Problem details:
Using the listing below, report all lines holding the word "Paste".

Supplied records:
• • • • • • •

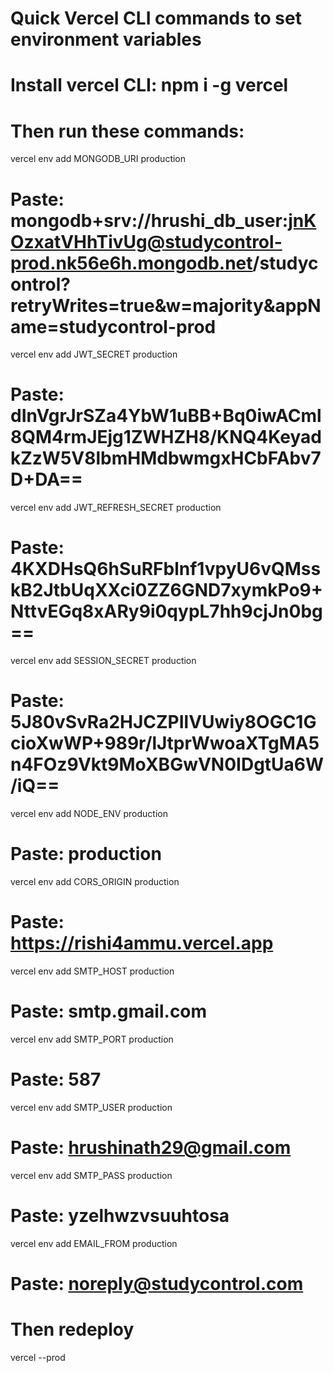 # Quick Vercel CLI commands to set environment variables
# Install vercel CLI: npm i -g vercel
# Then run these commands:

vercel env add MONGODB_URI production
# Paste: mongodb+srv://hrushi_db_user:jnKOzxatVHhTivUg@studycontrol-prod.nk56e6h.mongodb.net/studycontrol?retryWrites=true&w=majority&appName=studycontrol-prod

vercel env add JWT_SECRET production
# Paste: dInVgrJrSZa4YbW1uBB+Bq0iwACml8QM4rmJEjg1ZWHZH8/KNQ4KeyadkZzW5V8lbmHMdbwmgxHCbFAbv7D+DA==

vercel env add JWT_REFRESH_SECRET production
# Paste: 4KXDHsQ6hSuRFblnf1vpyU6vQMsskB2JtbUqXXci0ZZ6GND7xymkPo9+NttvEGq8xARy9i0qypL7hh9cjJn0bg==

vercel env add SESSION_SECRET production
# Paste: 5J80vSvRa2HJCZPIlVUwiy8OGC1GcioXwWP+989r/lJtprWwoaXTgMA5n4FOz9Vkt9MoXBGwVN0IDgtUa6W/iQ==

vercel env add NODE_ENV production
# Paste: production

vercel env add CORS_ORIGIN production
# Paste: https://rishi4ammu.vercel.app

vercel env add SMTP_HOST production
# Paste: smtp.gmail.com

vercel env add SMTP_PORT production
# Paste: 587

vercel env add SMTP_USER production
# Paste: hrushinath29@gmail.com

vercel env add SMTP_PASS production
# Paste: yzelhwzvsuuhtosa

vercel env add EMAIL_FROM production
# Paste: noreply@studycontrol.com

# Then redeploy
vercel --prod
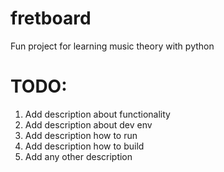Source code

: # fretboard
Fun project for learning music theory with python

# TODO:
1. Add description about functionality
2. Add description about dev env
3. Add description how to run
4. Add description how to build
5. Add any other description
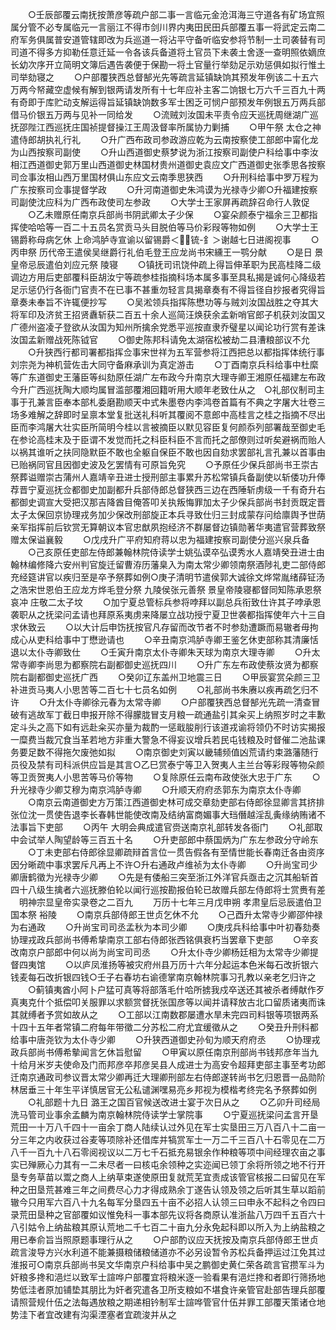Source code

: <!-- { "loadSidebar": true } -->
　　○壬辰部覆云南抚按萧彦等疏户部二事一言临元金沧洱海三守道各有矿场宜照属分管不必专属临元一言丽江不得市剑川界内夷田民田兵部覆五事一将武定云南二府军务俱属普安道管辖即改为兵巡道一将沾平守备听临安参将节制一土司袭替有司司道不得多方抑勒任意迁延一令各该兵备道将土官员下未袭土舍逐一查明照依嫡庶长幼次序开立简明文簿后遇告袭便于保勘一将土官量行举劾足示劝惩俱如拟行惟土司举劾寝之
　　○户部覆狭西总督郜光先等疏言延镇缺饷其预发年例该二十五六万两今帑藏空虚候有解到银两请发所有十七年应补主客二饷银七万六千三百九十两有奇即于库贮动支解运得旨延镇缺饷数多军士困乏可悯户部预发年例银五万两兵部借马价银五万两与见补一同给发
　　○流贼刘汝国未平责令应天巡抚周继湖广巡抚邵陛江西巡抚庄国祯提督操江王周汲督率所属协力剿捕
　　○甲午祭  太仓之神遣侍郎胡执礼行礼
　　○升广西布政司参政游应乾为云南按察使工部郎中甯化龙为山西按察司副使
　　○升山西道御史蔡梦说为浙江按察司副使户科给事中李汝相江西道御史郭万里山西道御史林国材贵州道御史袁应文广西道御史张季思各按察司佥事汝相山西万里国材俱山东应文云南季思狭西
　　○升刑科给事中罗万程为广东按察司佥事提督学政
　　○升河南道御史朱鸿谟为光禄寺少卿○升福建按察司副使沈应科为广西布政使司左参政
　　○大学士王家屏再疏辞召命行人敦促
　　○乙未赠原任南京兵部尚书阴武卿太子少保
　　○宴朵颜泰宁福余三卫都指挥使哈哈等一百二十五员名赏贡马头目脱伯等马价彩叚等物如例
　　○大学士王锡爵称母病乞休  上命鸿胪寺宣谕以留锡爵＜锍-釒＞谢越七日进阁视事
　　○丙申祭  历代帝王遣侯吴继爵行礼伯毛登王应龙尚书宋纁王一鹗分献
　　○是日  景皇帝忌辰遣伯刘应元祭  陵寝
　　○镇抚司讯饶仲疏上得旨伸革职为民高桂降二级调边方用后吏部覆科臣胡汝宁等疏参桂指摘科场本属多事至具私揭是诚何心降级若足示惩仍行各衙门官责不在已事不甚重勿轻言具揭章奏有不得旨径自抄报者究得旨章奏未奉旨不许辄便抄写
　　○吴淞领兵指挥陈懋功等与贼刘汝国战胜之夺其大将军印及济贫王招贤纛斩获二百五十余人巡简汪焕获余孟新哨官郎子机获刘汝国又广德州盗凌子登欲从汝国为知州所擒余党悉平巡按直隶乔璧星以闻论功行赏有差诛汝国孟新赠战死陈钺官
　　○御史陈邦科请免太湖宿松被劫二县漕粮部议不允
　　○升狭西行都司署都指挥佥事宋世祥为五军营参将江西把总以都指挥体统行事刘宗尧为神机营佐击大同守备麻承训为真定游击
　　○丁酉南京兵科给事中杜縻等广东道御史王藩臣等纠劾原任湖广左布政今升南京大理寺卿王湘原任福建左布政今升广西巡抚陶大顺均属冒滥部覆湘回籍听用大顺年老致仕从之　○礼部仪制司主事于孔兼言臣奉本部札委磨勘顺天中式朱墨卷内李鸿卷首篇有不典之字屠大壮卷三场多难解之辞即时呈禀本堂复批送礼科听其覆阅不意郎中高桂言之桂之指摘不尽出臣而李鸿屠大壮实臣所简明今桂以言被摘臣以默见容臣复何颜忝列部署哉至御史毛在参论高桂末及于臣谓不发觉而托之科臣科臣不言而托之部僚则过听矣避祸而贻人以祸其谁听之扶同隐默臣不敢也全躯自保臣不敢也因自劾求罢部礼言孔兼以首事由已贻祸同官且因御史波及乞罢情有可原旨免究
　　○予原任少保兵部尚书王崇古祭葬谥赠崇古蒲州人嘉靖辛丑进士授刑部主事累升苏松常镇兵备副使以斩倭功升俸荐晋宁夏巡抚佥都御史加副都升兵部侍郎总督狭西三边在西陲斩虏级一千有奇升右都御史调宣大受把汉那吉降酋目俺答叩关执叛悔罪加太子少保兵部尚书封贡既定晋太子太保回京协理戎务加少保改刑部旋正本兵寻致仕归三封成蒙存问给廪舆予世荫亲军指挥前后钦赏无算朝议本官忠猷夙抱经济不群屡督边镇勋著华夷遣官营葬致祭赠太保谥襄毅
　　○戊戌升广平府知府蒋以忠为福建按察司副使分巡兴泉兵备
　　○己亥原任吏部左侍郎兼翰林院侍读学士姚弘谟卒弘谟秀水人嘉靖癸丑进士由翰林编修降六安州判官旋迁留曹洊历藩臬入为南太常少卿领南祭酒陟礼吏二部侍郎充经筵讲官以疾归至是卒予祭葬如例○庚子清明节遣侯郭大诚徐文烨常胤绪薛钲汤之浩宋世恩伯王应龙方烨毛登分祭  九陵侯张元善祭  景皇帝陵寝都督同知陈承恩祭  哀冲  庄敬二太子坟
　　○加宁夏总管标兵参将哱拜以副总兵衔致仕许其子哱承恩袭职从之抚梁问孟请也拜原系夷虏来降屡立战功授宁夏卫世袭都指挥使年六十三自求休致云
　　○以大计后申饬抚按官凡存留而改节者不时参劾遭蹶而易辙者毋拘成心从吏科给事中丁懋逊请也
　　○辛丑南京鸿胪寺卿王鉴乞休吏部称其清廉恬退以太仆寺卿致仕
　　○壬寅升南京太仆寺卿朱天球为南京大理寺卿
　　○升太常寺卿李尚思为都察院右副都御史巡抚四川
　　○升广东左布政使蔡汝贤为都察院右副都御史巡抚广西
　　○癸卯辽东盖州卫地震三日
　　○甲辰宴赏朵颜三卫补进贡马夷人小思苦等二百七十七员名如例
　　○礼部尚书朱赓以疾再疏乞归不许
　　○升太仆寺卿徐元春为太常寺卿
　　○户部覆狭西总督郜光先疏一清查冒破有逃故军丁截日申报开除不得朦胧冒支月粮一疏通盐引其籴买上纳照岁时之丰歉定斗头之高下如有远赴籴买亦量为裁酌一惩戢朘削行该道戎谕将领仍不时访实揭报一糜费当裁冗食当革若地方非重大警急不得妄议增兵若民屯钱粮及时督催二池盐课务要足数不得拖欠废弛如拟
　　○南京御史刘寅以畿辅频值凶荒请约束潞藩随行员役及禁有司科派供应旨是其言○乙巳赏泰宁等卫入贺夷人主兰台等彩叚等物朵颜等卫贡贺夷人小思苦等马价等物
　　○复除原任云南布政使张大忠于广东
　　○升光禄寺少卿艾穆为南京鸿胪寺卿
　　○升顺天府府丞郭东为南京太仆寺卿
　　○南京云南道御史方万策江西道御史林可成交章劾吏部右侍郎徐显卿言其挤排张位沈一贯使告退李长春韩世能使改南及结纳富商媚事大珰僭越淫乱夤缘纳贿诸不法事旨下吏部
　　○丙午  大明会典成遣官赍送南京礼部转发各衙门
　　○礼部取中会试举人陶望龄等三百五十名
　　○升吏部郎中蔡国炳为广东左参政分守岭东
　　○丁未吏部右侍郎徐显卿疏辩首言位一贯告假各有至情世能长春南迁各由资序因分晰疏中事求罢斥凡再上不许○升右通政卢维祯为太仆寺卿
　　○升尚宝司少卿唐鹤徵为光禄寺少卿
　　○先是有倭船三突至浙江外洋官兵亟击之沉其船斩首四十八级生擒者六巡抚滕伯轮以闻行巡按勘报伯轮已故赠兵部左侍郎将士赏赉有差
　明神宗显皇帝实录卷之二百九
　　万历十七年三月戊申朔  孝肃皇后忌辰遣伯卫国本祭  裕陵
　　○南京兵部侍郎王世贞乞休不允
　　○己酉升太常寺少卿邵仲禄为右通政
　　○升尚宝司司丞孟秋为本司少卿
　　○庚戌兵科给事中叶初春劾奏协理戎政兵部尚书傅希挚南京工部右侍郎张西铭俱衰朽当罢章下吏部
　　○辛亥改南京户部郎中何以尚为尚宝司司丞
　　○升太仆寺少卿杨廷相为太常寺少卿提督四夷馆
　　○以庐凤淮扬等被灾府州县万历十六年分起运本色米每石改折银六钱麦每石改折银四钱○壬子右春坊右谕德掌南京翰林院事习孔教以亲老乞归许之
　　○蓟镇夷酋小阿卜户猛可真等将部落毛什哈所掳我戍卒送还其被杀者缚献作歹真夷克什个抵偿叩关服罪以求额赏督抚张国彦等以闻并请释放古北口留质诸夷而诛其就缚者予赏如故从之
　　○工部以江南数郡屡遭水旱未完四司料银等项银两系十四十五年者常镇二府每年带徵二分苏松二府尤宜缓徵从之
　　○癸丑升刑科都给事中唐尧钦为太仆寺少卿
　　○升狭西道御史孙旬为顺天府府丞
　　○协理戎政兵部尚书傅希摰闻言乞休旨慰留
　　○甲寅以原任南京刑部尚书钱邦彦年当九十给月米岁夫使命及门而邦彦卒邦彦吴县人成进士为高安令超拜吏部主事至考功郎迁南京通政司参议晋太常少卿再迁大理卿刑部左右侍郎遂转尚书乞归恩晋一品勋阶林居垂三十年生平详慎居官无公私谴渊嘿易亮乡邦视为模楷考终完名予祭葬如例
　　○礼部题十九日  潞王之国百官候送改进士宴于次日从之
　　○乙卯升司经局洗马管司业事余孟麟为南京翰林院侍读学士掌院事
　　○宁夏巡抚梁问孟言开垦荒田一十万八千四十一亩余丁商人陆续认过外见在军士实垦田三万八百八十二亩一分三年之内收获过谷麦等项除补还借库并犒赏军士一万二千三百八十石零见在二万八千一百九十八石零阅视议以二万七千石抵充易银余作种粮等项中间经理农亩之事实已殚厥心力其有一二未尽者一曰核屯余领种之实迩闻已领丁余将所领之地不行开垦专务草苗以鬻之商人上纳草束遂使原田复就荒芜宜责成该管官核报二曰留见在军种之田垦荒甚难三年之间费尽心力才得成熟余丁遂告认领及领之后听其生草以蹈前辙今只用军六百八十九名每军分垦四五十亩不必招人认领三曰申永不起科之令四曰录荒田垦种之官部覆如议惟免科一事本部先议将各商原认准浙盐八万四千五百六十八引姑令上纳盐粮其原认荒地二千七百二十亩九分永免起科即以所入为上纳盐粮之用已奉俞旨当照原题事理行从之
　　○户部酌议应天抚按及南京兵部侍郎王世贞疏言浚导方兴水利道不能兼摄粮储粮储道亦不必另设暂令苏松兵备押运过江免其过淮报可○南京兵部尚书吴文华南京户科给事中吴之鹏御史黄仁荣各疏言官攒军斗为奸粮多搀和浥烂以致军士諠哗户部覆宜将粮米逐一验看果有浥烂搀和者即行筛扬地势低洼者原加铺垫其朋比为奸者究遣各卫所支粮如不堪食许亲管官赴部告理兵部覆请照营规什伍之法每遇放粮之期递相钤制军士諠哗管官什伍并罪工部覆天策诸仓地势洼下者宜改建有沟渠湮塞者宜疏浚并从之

• • • • • • •

Result:
# Paste: mongodb+srv://hrushi_db_user:jnKOzxatVHhTivUg@studycontrol-prod.nk56e6h.mongodb.net/studycontrol?retryWrites=true&w=majority&appName=studycontrol-prod
# Paste: dInVgrJrSZa4YbW1uBB+Bq0iwACml8QM4rmJEjg1ZWHZH8/KNQ4KeyadkZzW5V8lbmHMdbwmgxHCbFAbv7D+DA==
# Paste: 4KXDHsQ6hSuRFblnf1vpyU6vQMsskB2JtbUqXXci0ZZ6GND7xymkPo9+NttvEGq8xARy9i0qypL7hh9cjJn0bg==
# Paste: 5J80vSvRa2HJCZPIlVUwiy8OGC1GcioXwWP+989r/lJtprWwoaXTgMA5n4FOz9Vkt9MoXBGwVN0IDgtUa6W/iQ==
# Paste: production
# Paste: https://rishi4ammu.vercel.app
# Paste: smtp.gmail.com
# Paste: 587
# Paste: hrushinath29@gmail.com
# Paste: yzelhwzvsuuhtosa
# Paste: noreply@studycontrol.com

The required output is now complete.